Look, I hate summer. The weather, the molten-hot seat belts, the constant barrage of ice cream cone after ice cream cone, the backyard barbecues with friends and family, the blockbuster movies, the increased teenaged presence on the registers of my favorite stores. The whole season is hot and uncomfortable and terrible. If we lived in a society modeled after the hit motion picture The Purge (now playing), on the night of the Purge itself (for those of you who don’t know, the Purge is a 12-hour period in which all crime is legal, but especially murder, especially murder of the poor, and all emergency services are suspended), I would find Summer and blow its brains out. Summer is the worst.

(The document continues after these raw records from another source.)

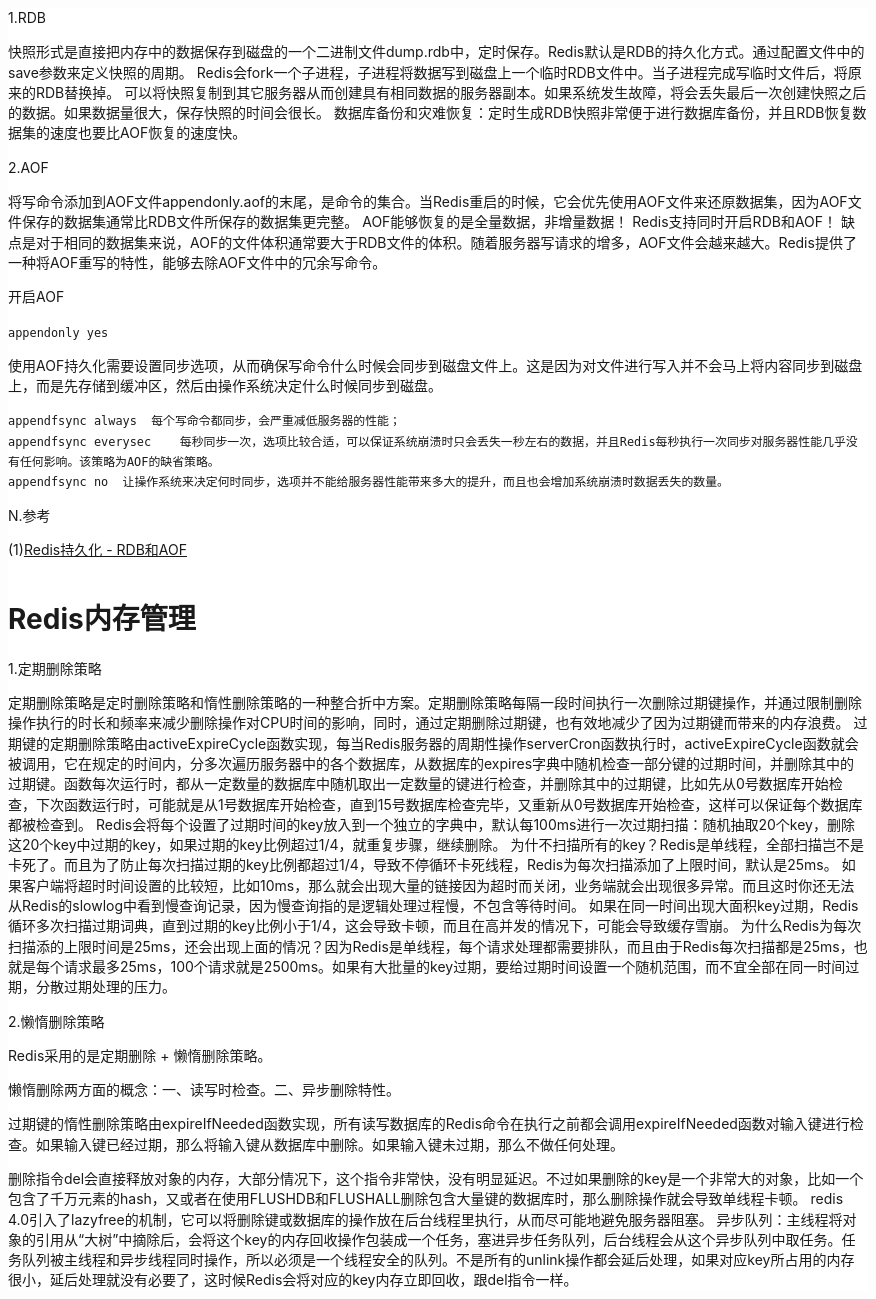 1.RDB

快照形式是直接把内存中的数据保存到磁盘的一个二进制文件dump.rdb中，定时保存。Redis默认是RDB的持久化方式。通过配置文件中的save参数来定义快照的周期。
Redis会fork一个子进程，子进程将数据写到磁盘上一个临时RDB文件中。当子进程完成写临时文件后，将原来的RDB替换掉。
可以将快照复制到其它服务器从而创建具有相同数据的服务器副本。如果系统发生故障，将会丢失最后一次创建快照之后的数据。如果数据量很大，保存快照的时间会很长。
数据库备份和灾难恢复：定时生成RDB快照非常便于进行数据库备份，并且RDB恢复数据集的速度也要比AOF恢复的速度快。

2.AOF

将写命令添加到AOF文件appendonly.aof的末尾，是命令的集合。当Redis重启的时候，它会优先使用AOF文件来还原数据集，因为AOF文件保存的数据集通常比RDB文件所保存的数据集更完整。
AOF能够恢复的是全量数据，非增量数据！
Redis支持同时开启RDB和AOF！
缺点是对于相同的数据集来说，AOF的文件体积通常要大于RDB文件的体积。随着服务器写请求的增多，AOF文件会越来越大。Redis提供了一种将AOF重写的特性，能够去除AOF文件中的冗余写命令。

开启AOF

    appendonly yes

使用AOF持久化需要设置同步选项，从而确保写命令什么时候会同步到磁盘文件上。这是因为对文件进行写入并不会马上将内容同步到磁盘上，而是先存储到缓冲区，然后由操作系统决定什么时候同步到磁盘。

    appendfsync always	每个写命令都同步，会严重减低服务器的性能；
    appendfsync everysec	每秒同步一次，选项比较合适，可以保证系统崩溃时只会丢失一秒左右的数据，并且Redis每秒执行一次同步对服务器性能几乎没有任何影响。该策略为AOF的缺省策略。
    appendfsync no	让操作系统来决定何时同步，选项并不能给服务器性能带来多大的提升，而且也会增加系统崩溃时数据丢失的数量。

N.参考

(1)[Redis持久化 - RDB和AOF](https://segmentfault.com/a/1190000016021217)

# Redis内存管理

1.定期删除策略

定期删除策略是定时删除策略和惰性删除策略的一种整合折中方案。定期删除策略每隔一段时间执行一次删除过期键操作，并通过限制删除操作执行的时长和频率来减少删除操作对CPU时间的影响，同时，通过定期删除过期键，也有效地减少了因为过期键而带来的内存浪费。
过期键的定期删除策略由activeExpireCycle函数实现，每当Redis服务器的周期性操作serverCron函数执行时，activeExpireCycle函数就会被调用，它在规定的时间内，分多次遍历服务器中的各个数据库，从数据库的expires字典中随机检查一部分键的过期时间，并删除其中的过期键。函数每次运行时，都从一定数量的数据库中随机取出一定数量的键进行检查，并删除其中的过期键，比如先从0号数据库开始检查，下次函数运行时，可能就是从1号数据库开始检查，直到15号数据库检查完毕，又重新从0号数据库开始检查，这样可以保证每个数据库都被检查到。
Redis会将每个设置了过期时间的key放入到一个独立的字典中，默认每100ms进行一次过期扫描：随机抽取20个key，删除这20个key中过期的key，如果过期的key比例超过1/4，就重复步骤，继续删除。
为什不扫描所有的key？Redis是单线程，全部扫描岂不是卡死了。而且为了防止每次扫描过期的key比例都超过1/4，导致不停循环卡死线程，Redis为每次扫描添加了上限时间，默认是25ms。
如果客户端将超时时间设置的比较短，比如10ms，那么就会出现大量的链接因为超时而关闭，业务端就会出现很多异常。而且这时你还无法从Redis的slowlog中看到慢查询记录，因为慢查询指的是逻辑处理过程慢，不包含等待时间。
如果在同一时间出现大面积key过期，Redis循环多次扫描过期词典，直到过期的key比例小于1/4，这会导致卡顿，而且在高并发的情况下，可能会导致缓存雪崩。
为什么Redis为每次扫描添的上限时间是25ms，还会出现上面的情况？因为Redis是单线程，每个请求处理都需要排队，而且由于Redis每次扫描都是25ms，也就是每个请求最多25ms，100个请求就是2500ms。如果有大批量的key过期，要给过期时间设置一个随机范围，而不宜全部在同一时间过期，分散过期处理的压力。

2.懒惰删除策略

Redis采用的是定期删除 + 懒惰删除策略。

懒惰删除两方面的概念：一、读写时检查。二、异步删除特性。

过期键的惰性删除策略由expireIfNeeded函数实现，所有读写数据库的Redis命令在执行之前都会调用expireIfNeeded函数对输入键进行检查。如果输入键已经过期，那么将输入键从数据库中删除。如果输入键未过期，那么不做任何处理。

删除指令del会直接释放对象的内存，大部分情况下，这个指令非常快，没有明显延迟。不过如果删除的key是一个非常大的对象，比如一个包含了千万元素的hash，又或者在使用FLUSHDB和FLUSHALL删除包含大量键的数据库时，那么删除操作就会导致单线程卡顿。
redis 4.0引入了lazyfree的机制，它可以将删除键或数据库的操作放在后台线程里执行，从而尽可能地避免服务器阻塞。
异步队列：主线程将对象的引用从“大树”中摘除后，会将这个key的内存回收操作包装成一个任务，塞进异步任务队列，后台线程会从这个异步队列中取任务。任务队列被主线程和异步线程同时操作，所以必须是一个线程安全的队列。不是所有的unlink操作都会延后处理，如果对应key所占用的内存很小，延后处理就没有必要了，这时候Redis会将对应的key内存立即回收，跟del指令一样。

So, here’s how I’m going to spend my summer: indoors, AC blasting, cool glass of lemonade in my sweat-free hand, in front of the television. And what program will I be indulging in this summer?
Well, that would be G.I. JOE, of course. You know, the real American hero who week after week successfully defeated the terrorist organization COBRA, despite not being able to hit the broadside of a barn with their government-issued laser blasters. I’m watching that.
I didn’t really watch G.I. JOE much when I was a kid. I think I would occasionally catch half an episode while waiting for the bus when I was in elementary school, but that was about it. I may have seen the animated movie at an Indian Guide camping retreat. I didn’t have any of the toys, though I adored them. My cousin, Joey, had tons of G.I. Joes, and every time we got together, he’d pull out his box of action figures and me, Joey, and our other cousin, Jonathan, would Joe it up. I typically chose my Joes and took them to another part of the room, mainly because, when I was a kid, I didn’t really approve of how other people played with action figures, with the exception of my friend Graham, with whom I would actually engage in co-action-figure play.
Side-note: Once Joey found that porno tape in our grandmother’s garage, our priorities changed. G.I. Joe just didn’t seem that important any more.
Porno has largely lost its mysterious allure, so I’m ready to plunge back into the world of special ops and terrorist plots that I’ve been lead to believe G.I. JOE provides in abundance. I invite you to check in throughout the summer as I plow my way through the entire original series. Maybe I’ll watch the recent live-action movies too if I have time and/or find some extra oxycodone pills from my wisdom teeth surgery recovery days lying around. We’ll see.
For now I think I should just shout the thing and move on. So, heregoes: GO JOE!
I could’ve done that better. Whatever. To the TV! Where’s my lemonade?!? Up yours, Summer!!!